Sorry for the catchy title  ;D

I have an old analog keyboard i'm fixing up, i tuned all it's 12 oscillators to perfection but there's a constant hum on the output it gets louder as i turn up the volume to the point of being really annoying...

there's the enigma: I found a place where the output goes from the PCB to the output jack and the ground in also taken from the chassis and goes to the output jack ground, when i play around with the wires in that area the hum changes in volume but still there so i tried to put a 220uF 25V cap between the output wire and Ground wire and miracle! the hum stopped, the sound was loud, clear and perfect but then after a couple of seconds the volume lowered to the point of silence, i removed the cap, hum was back so was the sound, so i figured the cap was loading to the point of shorting...
i also tried a 1M resistor in parallel, no success... i measured voltage at the ground-output and there's 0.326 V  AC  so i guess the 25V cap is enough (the synth has a two prong cord, seems to run on AC (although there's a big power transformer ans a smaller one inside)

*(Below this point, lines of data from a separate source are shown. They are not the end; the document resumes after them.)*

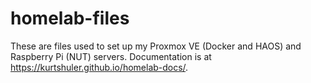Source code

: # homelab-files
These are files used to set up my Proxmox VE (Docker and HAOS) and Raspberry Pi (NUT) servers. Documentation is at https://kurtshuler.github.io/homelab-docs/.
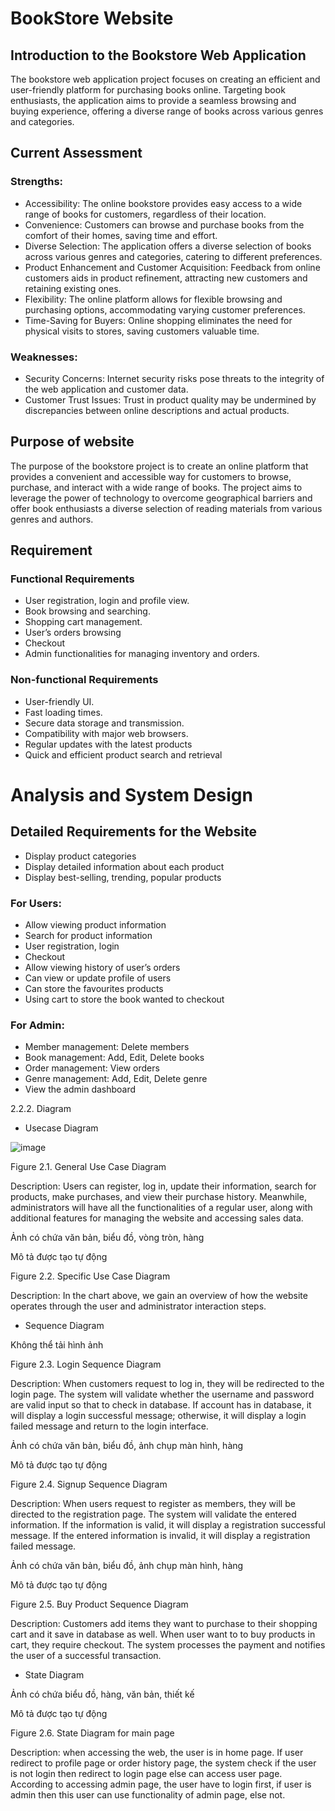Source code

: # BookStore Website
## Introduction to the Bookstore Web Application 
The bookstore web application project focuses on creating an efficient and user-friendly platform for purchasing books online. Targeting book enthusiasts, the application aims to provide a seamless browsing and buying experience, offering a diverse range of books across various genres and categories. 

## Current Assessment  
  ### Strengths: 
  - Accessibility: The online bookstore provides easy access to a wide range of books for customers, regardless of their location.  
  - Convenience: Customers can browse and purchase books from the comfort of their homes, saving time and effort. 
  - Diverse Selection: The application offers a diverse selection of books across various genres and categories, catering to different preferences. 
  - Product Enhancement and Customer Acquisition: Feedback from online customers aids in product refinement, attracting new customers and retaining existing ones. 
  - Flexibility: The online platform allows for flexible browsing and purchasing options, accommodating varying customer preferences. 
  - Time-Saving for Buyers: Online shopping eliminates the need for physical visits to stores, saving customers valuable time.
    
  ### Weaknesses:
  - Security Concerns: Internet security risks pose threats to the integrity of the web application and customer data.  
  - Customer Trust Issues: Trust in product quality may be undermined by discrepancies between online descriptions and actual products.
    
## Purpose of website 
The purpose of the bookstore project is to create an online platform that provides a convenient and accessible way for customers to browse, purchase, and interact with a wide range of books. The project aims to leverage the power of technology to overcome geographical barriers and offer book enthusiasts a diverse selection of reading materials from various genres and authors. 

## Requirement 
### Functional Requirements 
  - User registration, login and profile view. 
  - Book browsing and searching. 
  - Shopping cart management. 
  - User’s orders browsing  
  - Checkout  
  - Admin functionalities for managing inventory and orders.
    
### Non-functional Requirements 
  - User-friendly UI. 
  - Fast loading times. 
  - Secure data storage and transmission. 
  - Compatibility with major web browsers. 
  - Regular updates with the latest products 
  - Quick and efficient product search and retrieval  

# Analysis and System Design 

## Detailed Requirements for the Website 
- Display product categories 
- Display detailed information about each product 
- Display best-selling, trending, popular products
  
### For Users: 
- Allow viewing product information 
- Search for product information 
- User registration, login 
- Checkout 
- Allow viewing history of user’s orders 
- Can view or update profile of users 
- Can store the favourites products 
- Using cart to store the book wanted to checkout
  
### For Admin: 
- Member management: Delete members 
- Book management: Add, Edit, Delete books 
- Order management: View orders 
- Genre management: Add, Edit, Delete genre 
- View the admin dashboard  

2.2.2. Diagram 

* Usecase Diagram 

![image](https://github.com/nkl04/BookStore_PRJ301/assets/131468660/a855c0e1-0c73-40ba-9819-3e89a36b1470)


Figure 2.1. General Use Case Diagram 

 

Description: Users can register, log in, update their information, search for products, make purchases, and view their purchase history. Meanwhile, administrators will have all the functionalities of a regular user, along with additional features for managing the website and accessing sales data. 

 

Ảnh có chứa văn bản, biểu đồ, vòng tròn, hàng

Mô tả được tạo tự động 

Figure 2.2. Specific Use Case Diagram 

 

Description: In the chart above, we gain an overview of how the website operates through the user and administrator interaction steps. 

 

 

 

 

 

 

 

 

 

* Sequence Diagram 

Không thể tải hình ảnh
 

Figure 2.3. Login Sequence Diagram 

 

Description: When customers request to log in, they will be redirected to the login page. The system will validate whether the username and password are valid input so that to check in database. If account has in database, it will display a login successful message; otherwise, it will display a login failed message and return to the login interface. 

 

Ảnh có chứa văn bản, biểu đồ, ảnh chụp màn hình, hàng

Mô tả được tạo tự động 

 

Figure 2.4. Signup Sequence Diagram 

 

Description: When users request to register as members, they will be directed to the registration page. The system will validate the entered information. If the information is valid, it will display a registration successful message. If the entered information is invalid, it will display a registration failed message. 

 

Ảnh có chứa văn bản, biểu đồ, ảnh chụp màn hình, hàng

Mô tả được tạo tự động 

Figure 2.5. Buy Product Sequence Diagram 

 

Description: Customers add items they want to purchase to their shopping cart and it save in database as well. When user want to to buy products in cart, they require checkout. The system processes the payment and notifies the user of a successful transaction. 

 

 

* State Diagram 

Ảnh có chứa biểu đồ, hàng, văn bản, thiết kế

Mô tả được tạo tự động 

Figure 2.6. State Diagram for main page 

 

Description: when accessing the web, the user is in home page. If user redirect to profile page or order history page, the system check if the user is not login then redirect to login page else can access user page. According to accessing admin page, the user have to login first, if user is admin then this user can use functionality of admin page, else not.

what can i put there to make sure the hm stops without shorting the sound out???   ???

Rob Strand

#1
I'm not sure from the info you gave but I suspect a ground loop issue with the output jack.

Assuming there's no other faults, like bad filter caps.

First check for a possible ground loop:  disconnect the output jack wires from the jack and check if the the PCB ground still connects to the chassis?   

-If it does then there's a good chance you have a ground loop.   This is very common is equipment with grounded jacks.  I'd try wiring the the wires to a new jack or unbolting the current jack, then try using the unit and see if the hum is gone. 

Easy solutions are disconnect the ground lead that goes to the output jack, or replace the jack with an isolated type.

- If it doesn't then it could be a loop formed between the keyboard and the thing you are connecting it to.

In this case you can use an isolated output jack.  But you should also connect the chassis to the PCB ground via a parallel combination of a 10ohm resistor, a 10 to 100nF capacitor, and two 3A diodes in parallel pointing in each direction.


Beyond those solutions it gets down to specifics of tracks and where the ground point take-offs to the chassis come from.   One stupid thing I often see is the chassis ground point is on the track between the rectifier and the filter caps, the large pulsating current in that track causes humm on the ground - the ground point should be after the caps.